Computer models from several years ago have predicted the birds could go extinct by 2010.

While conservation efforts have saved birds like the bald eagle and the peregrine falcon, the passenger pigeon and about 10 other bird species, including two species of sparrows and three types of ducks, have disappeared since the days of John James Audubon, who died in 1851.

Once numbering nearly 100,000 on the bay, the red knot population is now about 15,000.

Biologists believe the species is a harbinger for other shorebirds, which are in decline around the globe.

The bay stopover is a shorebird "Serengeti," one of the most important bird congregations in the world, says Eric Stiles of New Jersey Audubon. The spectacle attracts bird-watchers - and their dollars - from far and wide.

Yet shorebird numbers on the bay have dropped from 1.5 million in 1988 to between 300,000 and 400,000 this year.

Within that, species that also depend on crab eggs - ruddy turnstones, sanderlings and semipalmated sandpipers - "are following the same trend line" as the red knot, says Stiles. The only reason they're not in as serious trouble, he says, is that they started with larger numbers.

Niles and others blame the red knot's decline on overharvesting of horseshoe crabs, used as bait for conch and eel, edible delicacies in Asia.

Crabbers contend there are plenty of crabs, which are in no danger of extinction. There just aren't enough crabs for the birds, biologists say.
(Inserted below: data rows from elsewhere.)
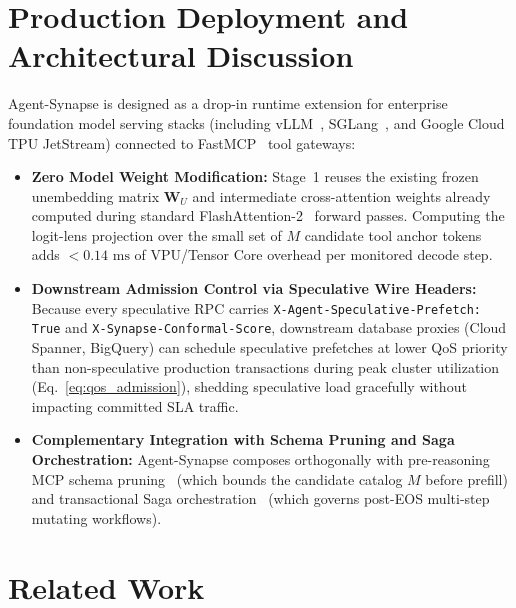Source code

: \documentclass[10pt,conference]{IEEEtran}
\begin{document}
\section{Production Deployment and Architectural Discussion}
\label{sec:discussion}

Agent-Synapse is designed as a drop-in runtime extension for enterprise foundation model serving stacks (including vLLM~\cite{kwon2023efficient}, SGLang~\cite{zheng2024sglang}, and Google Cloud TPU JetStream) connected to FastMCP~\cite{anthropic2024mcp} tool gateways:
\begin{itemize}
    \item \textbf{Zero Model Weight Modification:} Stage~1 reuses the existing frozen unembedding matrix $\mathbf{W}_U$ and intermediate cross-attention weights already computed during standard FlashAttention-2~\cite{dao2024flashattention2} forward passes. Computing the logit-lens projection over the small set of $M$ candidate tool anchor tokens adds $< 0.14\text{ ms}$ of VPU/Tensor Core overhead per monitored decode step.
    \item \textbf{Downstream Admission Control via Speculative Wire Headers:} Because every speculative RPC carries \texttt{X-Agent-Speculative-Prefetch: True} and \texttt{X-Synapse-Conformal-Score}, downstream database proxies (Cloud Spanner, BigQuery) can schedule speculative prefetches at lower QoS priority than non-speculative production transactions during peak cluster utilization (Eq.~\eqref{eq:qos_admission}), shedding speculative load gracefully without impacting committed SLA traffic.
    \item \textbf{Complementary Integration with Schema Pruning and Saga Orchestration:} Agent-Synapse composes orthogonally with pre-reasoning MCP schema pruning~\cite{lumer2025scalemcp, gan2025ragmcp} (which bounds the candidate catalog $M$ before prefill) and transactional Saga orchestration~\cite{garciamolina1987sagas, geng2025sagallm} (which governs post-EOS multi-step mutating workflows).
\end{itemize}

\section{Related Work}
\label{sec:related}
\end{document}
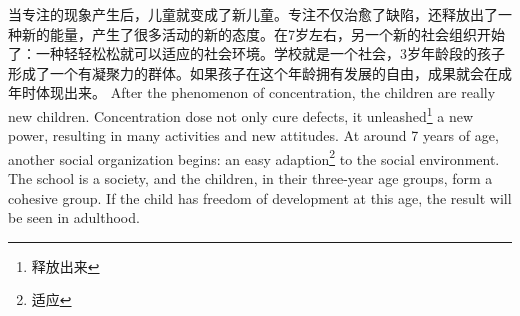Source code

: \documentclass[lang=cn,10pt]{elegantbook}
\begin{document}
\begin{tcolorbox}[title=摘要,
colback=red!5!white,
colframe=red!75!black,
fonttitle=\bfseries]
当专注的现象产生后，儿童就变成了新儿童。专注不仅治愈了缺陷，还释放出了一种新的能量，产生了很多活动的新的态度。在7岁左右，另一个新的社会组织开始了：一种轻轻松松就可以适应的社会环境。学校就是一个社会，3岁年龄段的孩子形成了一个有凝聚力的群体。如果孩子在这个年龄拥有发展的自由，成果就会在成年时体现出来。
After the phenomenon of concentration, the children are really new children. Concentration dose not only cure defects, it unleashed\footnote{释放出来} a new power, resulting in many activities and new attitudes. At around 7 years of age, another social organization begins: an easy adaption\footnote{适应} to the social environment. The school is a society, and the children, in their three-year age groups, form a cohesive group. If the child has freedom of development at this age, the result will be seen in adulthood.
\end{tcolorbox}
\end{document}
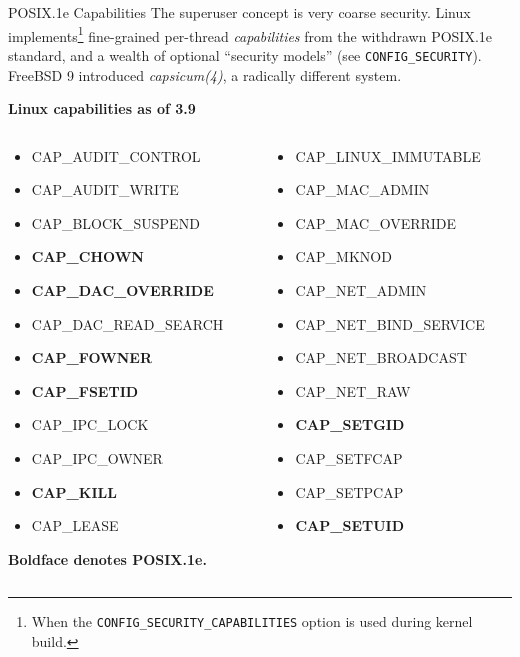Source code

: \documentclass[mathserif,xcolor={dvipsnames,table}]{beamer}
\begin{document}
\begin{frame}{POSIX.1e Capabilities}
\footnotesize{The superuser concept is very coarse security. Linux
implements\footnote{\tiny{When the {\tt CONFIG\_SECURITY\_CAPABILITIES} option is used during kernel build.}}
fine-grained per-thread \textit{capabilities} from the withdrawn POSIX.1e standard, and a
wealth of optional ``security models'' (see {\tt CONFIG\_SECURITY}). FreeBSD 9
introduced \textit{capsicum(4)}, a radically different system.}
\begin{center}\footnotesize{\textbf{Linux capabilities as of 3.9}}\end{center}
\tiny{
\begin{columns}
\begin{column}{.33\textwidth}
\begin{itemize}
\item CAP\_AUDIT\_CONTROL
\item CAP\_AUDIT\_WRITE
\item CAP\_BLOCK\_SUSPEND
\item \textbf{CAP\_CHOWN}
\item \textbf{CAP\_DAC\_OVERRIDE}
\item CAP\_DAC\_READ\_SEARCH
\item \textbf{CAP\_FOWNER}
\item \textbf{CAP\_FSETID}
\item CAP\_IPC\_LOCK
\item CAP\_IPC\_OWNER
\item \textbf{CAP\_KILL}
\item CAP\_LEASE
\end{itemize}
\hfill \textbf{Boldface denotes POSIX.1e.}
\end{column}
\begin{column}{.33\textwidth}
\begin{itemize}
\item CAP\_LINUX\_IMMUTABLE
\item CAP\_MAC\_ADMIN
\item CAP\_MAC\_OVERRIDE
\item CAP\_MKNOD
\item CAP\_NET\_ADMIN
\item CAP\_NET\_BIND\_SERVICE
\item CAP\_NET\_BROADCAST
\item CAP\_NET\_RAW
\item \textbf{CAP\_SETGID}
\item CAP\_SETFCAP
\item CAP\_SETPCAP
\item \textbf{CAP\_SETUID}

\end{itemize}
\end{column}
\end{columns}}
\end{frame}
\end{document}
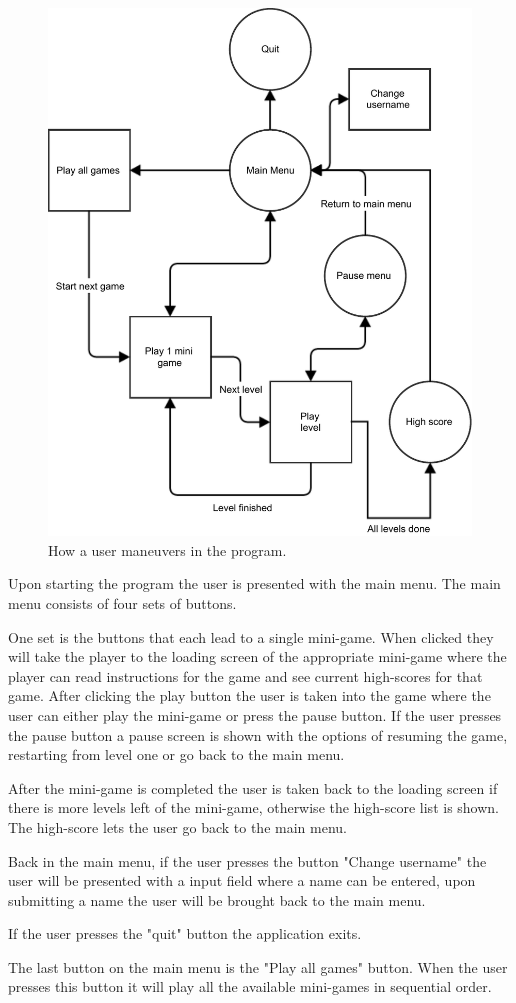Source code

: \begin{figure}[ht]
	\capstart
	\includegraphics[width=\textwidth]{images/user_flow_chart}
	\caption[Program flow chart]{How a user maneuvers in the program.}
	\label{fig:program_flow_chart}
\end{figure}

Upon starting the program the user is presented with the main menu.
The main menu consists of four sets of buttons.

One set is the buttons that each lead to a single mini-game. 
When clicked they will take the player to the loading screen of the appropriate mini-game where the player can read instructions for the game and see current high-scores for that game.
After clicking the play button the user is taken into the game where the user can either play the mini-game or press the pause button.
If the user presses the pause button a pause screen is shown with the options of resuming the game, restarting from level one or go back to the main menu.

After the mini-game is completed the user is taken back to the loading screen if there is more levels left of the mini-game, otherwise the high-score list is shown.
The high-score lets the user go back to the main menu.

Back in the main menu, if the user presses the button "Change username" the user will be presented with a input field where a name can be entered, upon submitting a name the user will be brought back to the main menu.

If the user presses the "quit" button the application exits.

The last button on the main menu is the "Play all games" button. When the user presses this button it will play all the available mini-games in sequential order.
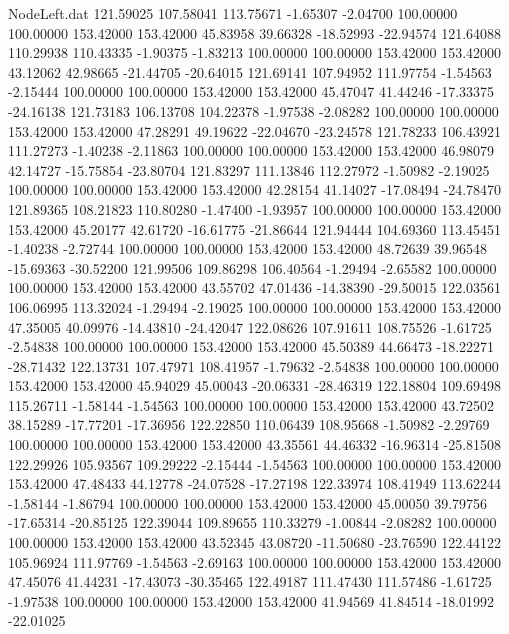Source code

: \begin{filecontents}{NodeLeft.dat}
 121.59025  107.58041  113.75671    -1.65307   -2.04700  100.00000  100.00000  153.42000  153.42000   45.83958   39.66328  -18.52993  -22.94574
 121.64088  110.29938  110.43335    -1.90375   -1.83213  100.00000  100.00000  153.42000  153.42000   43.12062   42.98665  -21.44705  -20.64015
 121.69141  107.94952  111.97754    -1.54563   -2.15444  100.00000  100.00000  153.42000  153.42000   45.47047   41.44246  -17.33375  -24.16138
 121.73183  106.13708  104.22378    -1.97538   -2.08282  100.00000  100.00000  153.42000  153.42000   47.28291   49.19622  -22.04670  -23.24578
 121.78233  106.43921  111.27273    -1.40238   -2.11863  100.00000  100.00000  153.42000  153.42000   46.98079   42.14727  -15.75854  -23.80704
 121.83297  111.13846  112.27972    -1.50982   -2.19025  100.00000  100.00000  153.42000  153.42000   42.28154   41.14027  -17.08494  -24.78470
 121.89365  108.21823  110.80280    -1.47400   -1.93957  100.00000  100.00000  153.42000  153.42000   45.20177   42.61720  -16.61775  -21.86644
 121.94444  104.69360  113.45451    -1.40238   -2.72744  100.00000  100.00000  153.42000  153.42000   48.72639   39.96548  -15.69363  -30.52200
 121.99506  109.86298  106.40564    -1.29494   -2.65582  100.00000  100.00000  153.42000  153.42000   43.55702   47.01436  -14.38390  -29.50015
 122.03561  106.06995  113.32024    -1.29494   -2.19025  100.00000  100.00000  153.42000  153.42000   47.35005   40.09976  -14.43810  -24.42047
 122.08626  107.91611  108.75526    -1.61725   -2.54838  100.00000  100.00000  153.42000  153.42000   45.50389   44.66473  -18.22271  -28.71432
 122.13731  107.47971  108.41957    -1.79632   -2.54838  100.00000  100.00000  153.42000  153.42000   45.94029   45.00043  -20.06331  -28.46319
 122.18804  109.69498  115.26711    -1.58144   -1.54563  100.00000  100.00000  153.42000  153.42000   43.72502   38.15289  -17.77201  -17.36956
 122.22850  110.06439  108.95668    -1.50982   -2.29769  100.00000  100.00000  153.42000  153.42000   43.35561   44.46332  -16.96314  -25.81508
 122.29926  105.93567  109.29222    -2.15444   -1.54563  100.00000  100.00000  153.42000  153.42000   47.48433   44.12778  -24.07528  -17.27198
 122.33974  108.41949  113.62244    -1.58144   -1.86794  100.00000  100.00000  153.42000  153.42000   45.00050   39.79756  -17.65314  -20.85125
 122.39044  109.89655  110.33279    -1.00844   -2.08282  100.00000  100.00000  153.42000  153.42000   43.52345   43.08720  -11.50680  -23.76590
 122.44122  105.96924  111.97769    -1.54563   -2.69163  100.00000  100.00000  153.42000  153.42000   47.45076   41.44231  -17.43073  -30.35465
 122.49187  111.47430  111.57486    -1.61725   -1.97538  100.00000  100.00000  153.42000  153.42000   41.94569   41.84514  -18.01992  -22.01025

\end{filecontents}

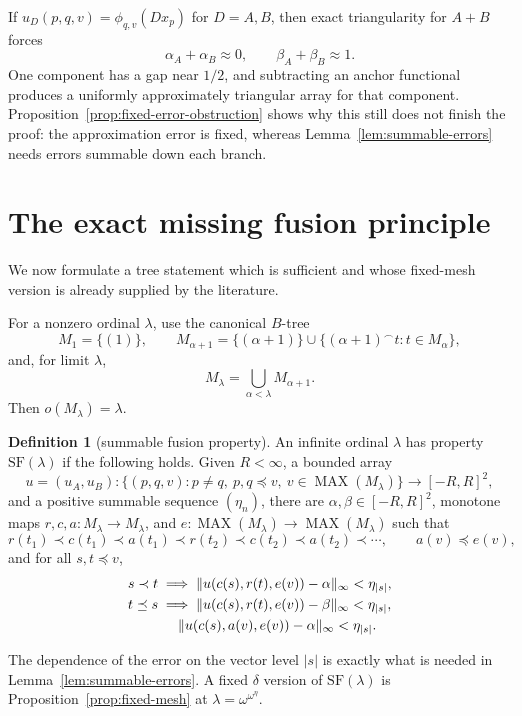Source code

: \documentclass[11pt]{article}
\theoremstyle{definition}
\newtheorem{definition}[theorem]{Definition}
\theoremstyle{remark}
\newcommand{\MAX}{\operatorname{MAX}}
\begin{document}
If $u_D(p,q,v)=\phi_{q,v}(D x_p)$ for $D=A,B$, then exact triangularity for $A+B$ forces
\[
   \alpha_A+\alpha_B\approx0,
   \qquad
   \beta_A+\beta_B\approx1.
\]
One component has a gap near $1/2$, and subtracting an anchor functional produces a uniformly approximately triangular array for that component.  Proposition~\ref{prop:fixed-error-obstruction} shows why this still does not finish the proof: the approximation error is fixed, whereas Lemma~\ref{lem:summable-errors} needs errors summable down each branch.

\section{The exact missing fusion principle}

We now formulate a tree statement which is sufficient and whose fixed-mesh version is already supplied by the literature.

For a nonzero ordinal $\lambda$, use the canonical $B$-tree
\[
 M_1=\{(1)\},\qquad
 M_{\alpha+1}=\{(\alpha+1)\}\cup\{(\alpha+1)^\frown t:t\in M_\alpha\},
\]
and, for limit $\lambda$,
\[
 M_\lambda=\bigcup_{\alpha<\lambda}M_{\alpha+1}.
\]
Then $o(M_\lambda)=\lambda$.

\begin{definition}[summable fusion property]\label{def:SF}
An infinite ordinal $\lambda$ has property $\mathrm{SF}(\lambda)$ if the following holds.  Given $R<\infty$, a bounded array
\[
  u=(u_A,u_B):
  \{(p,q,v):p\neq q,\ p,q\preceq v,\ v\in\MAX(M_\lambda)\}
  \longrightarrow[-R,R]^2,
\]
and a positive summable sequence $(\eta_n)$, there are $\alpha,\beta\in[-R,R]^2$, monotone maps $r,c,a:M_\lambda\to M_\lambda$, and $e:\MAX(M_\lambda)\to\MAX(M_\lambda)$ such that
\[
 r(t_1)\prec c(t_1)\prec a(t_1)\prec r(t_2)\prec c(t_2)\prec a(t_2)\prec\cdots,
 \qquad a(v)\preceq e(v),
\]
and for all $s,t\preceq v$,
\begin{align}
 s\prec t&\implies
 \|u(c(s),r(t),e(v))-\alpha\|_\infty<\eta_{|s|},\label{eq:SF-pre}\\
 t\preceq s&\implies
 \|u(c(s),r(t),e(v))-\beta\|_\infty<\eta_{|s|},\label{eq:SF-post}\\
 &\hspace{5mm}
 \|u(c(s),a(v),e(v))-\alpha\|_\infty<\eta_{|s|}.
 \label{eq:SF-anchor}
\end{align}
\end{definition}

The dependence of the error on the vector level $|s|$ is exactly what is needed in Lemma~\ref{lem:summable-errors}.  A fixed $\delta$ version of $\mathrm{SF}(\lambda)$ is Proposition~\ref{prop:fixed-mesh} at $\lambda=\omega^{\omega^\eta}$.
\end{document}
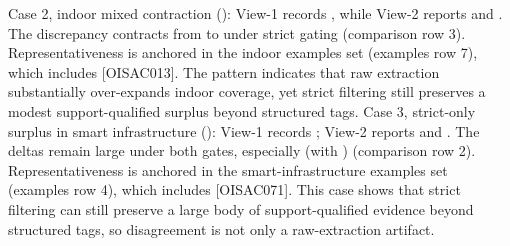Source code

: {}Case 2, indoor mixed contraction (): View-1 records , while View-2 reports  and . The discrepancy contracts from  to  under strict gating (comparison row \markdownRendererHash{}3). Representativeness is anchored in the indoor  examples set (examples row \markdownRendererHash{}7), which includes  [O\markdownRendererUnderscore{}ISAC\markdownRendererUnderscore{}013]. The pattern indicates that raw extraction substantially over-expands indoor coverage, yet strict filtering still preserves a modest support-qualified surplus beyond structured tags.\markdownRendererParagraphSeparator
{}Case 3, strict-only surplus in smart infrastructure (): View-1 records ; View-2 reports  and . The deltas remain large under both gates, especially  (with ) (comparison row \markdownRendererHash{}2). Representativeness is anchored in the smart-infrastructure  examples set (examples row \markdownRendererHash{}4), which includes  [O\markdownRendererUnderscore{}ISAC\markdownRendererUnderscore{}071]. This case shows that strict filtering can still preserve a large body of support-qualified evidence beyond structured tags, so disagreement is not only a raw-extraction artifact.\markdownRendererParagraphSeparator
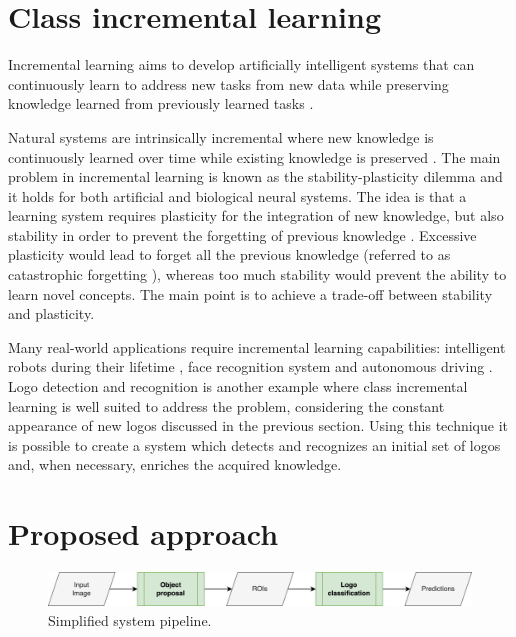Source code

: \section{Class incremental learning}
Incremental learning aims to develop artificially intelligent
systems that can continuously learn to address new tasks
from new data while preserving knowledge learned from
previously learned tasks \cite{masana2020class}.

Natural systems are intrinsically incremental
where new knowledge is continuously learned over time
while existing knowledge is preserved \cite{wu2019large}. 
The main problem in incremental learning is known as the stability-plasticity dilemma and it holds for both artificial and biological neural systems. The idea is that a learning system requires plasticity for the integration of new knowledge, but also stability in order to prevent the forgetting of previous knowledge \cite{mermillod2013stability}. Excessive plasticity would lead to forget all the previous knowledge (referred to as catastrophic forgetting \cite{grossberg2013adaptive}), whereas too much stability would prevent the ability to learn novel concepts. The main point is to achieve a trade-off between stability and plasticity. 

Many real-world applications require incremental learning capabilities: intelligent robots during their lifetime \cite{thrun1995lifelong}, face recognition system \cite{li2017incremental} and autonomous driving \cite{pierre2018incremental}. Logo detection and recognition is another example where class incremental learning is well suited to address the problem, considering the constant appearance of new logos discussed in the previous section. Using this technique it is possible to create a system which detects and recognizes an initial set of logos and, when necessary, enriches the acquired knowledge.

\section{Proposed approach}

\begin{figure}
    \begin{center}
        \includegraphics[width=\columnwidth]{images/pipeline.drawio.png}
    \end{center}
    \caption{Simplified system pipeline.}
    \label{fig:system-pipeline}
\end{figure}



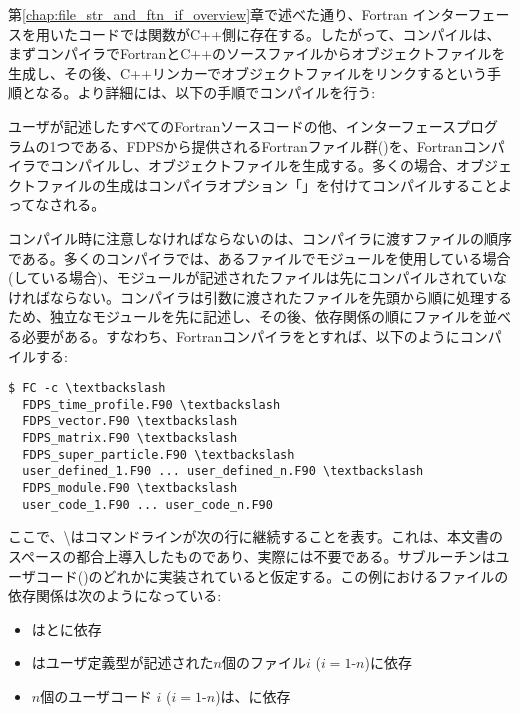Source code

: 第\ref{chap:file_str_and_ftn_if_overview}章で述べた通り、Fortran インターフェースを用いたコードでは関数がC++側に存在する。したがって、コンパイルは、まずコンパイラでFortranとC++のソースファイルからオブジェクトファイルを生成し、その後、C++リンカーでオブジェクトファイルをリンクするという手順となる。より詳細には、以下の手順でコンパイルを行う:
\begin{enumerate}[leftmargin=*,label={[\arabic*]}]
 ユーザが記述したすべてのFortranソースコードの他、インターフェースプログラムの1つである、FDPSから提供されるFortranファイル群()を、Fortranコンパイラでコンパイルし、オブジェクトファイルを生成する。多くの場合、オブジェクトファイルの生成はコンパイラオプション「」を付けてコンパイルすることよってなされる。

コンパイル時に注意しなければならないのは、コンパイラに渡すファイルの順序である。多くのコンパイラでは、あるファイルでモジュールを使用している場合(している場合)、モジュールが記述されたファイルは先にコンパイルされていなければならない。コンパイラは引数に渡されたファイルを先頭から順に処理するため、独立なモジュールを先に記述し、その後、依存関係の順にファイルを並べる必要がある。すなわち、Fortranコンパイラをとすれば、以下のようにコンパイルする:
\begin{Verbatim}[commandchars=\\\{\}]
$ FC -c \textbackslash
  FDPS_time_profile.F90 \textbackslash
  FDPS_vector.F90 \textbackslash
  FDPS_matrix.F90 \textbackslash
  FDPS_super_particle.F90 \textbackslash
  user_defined_1.F90 ... user_defined_n.F90 \textbackslash
  FDPS_module.F90 \textbackslash
  user_code_1.F90 ... user_code_n.F90
\end{Verbatim}
ここで、\textbackslash はコマンドラインが次の行に継続することを表す。これは、本文書のスペースの都合上導入したものであり、実際には不要である。サブルーチンはユーザコード()のどれかに実装されていると仮定する。この例におけるファイルの依存関係は次のようになっている:
\begin{itemize}[leftmargin=*]
\item {}はとに依存
\item {}はユーザ定義型が記述された$n$個のファイル$i$ ($i=1$-$n$)に依存
\item $n$個のユーザコード $i$ ($i=1$-$n$)は、に依存
\end{itemize}
\label{enum:compile:ftn_sources}


\end{enumerate}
In March, New Jersey banned the harvest indefinitely, although today the Senate environment committee is expected to consider amendments that critics say would weaken the ban. A regional fisheries commission has enacted limits in Delaware.

Biologists have determined that the knots need a density of about 50,000 pearlescent crab eggs per square meter of beach to feed efficiently.

But this year, a May storm swept the eggs from the beaches. Afterward, the crab spawn, exquisitely timed to the arrival of the birds, slowed.

Counts showed an average density of fewer than 500 eggs per square meter.

In 1997, about 80 percent of the birds leaving the bay had bulked up to a needed weight of about 180 grams, or six ounces.

This year, based on data obtained from birds that were captured in nets, only 15 percent - the lowest proportion biologists have yet seen - gained sufficient weight.

Holding one in his hand, Niles knew instantly: "This guy's not going to the Arctic. If he does, he's going to die, or he's not going to produce."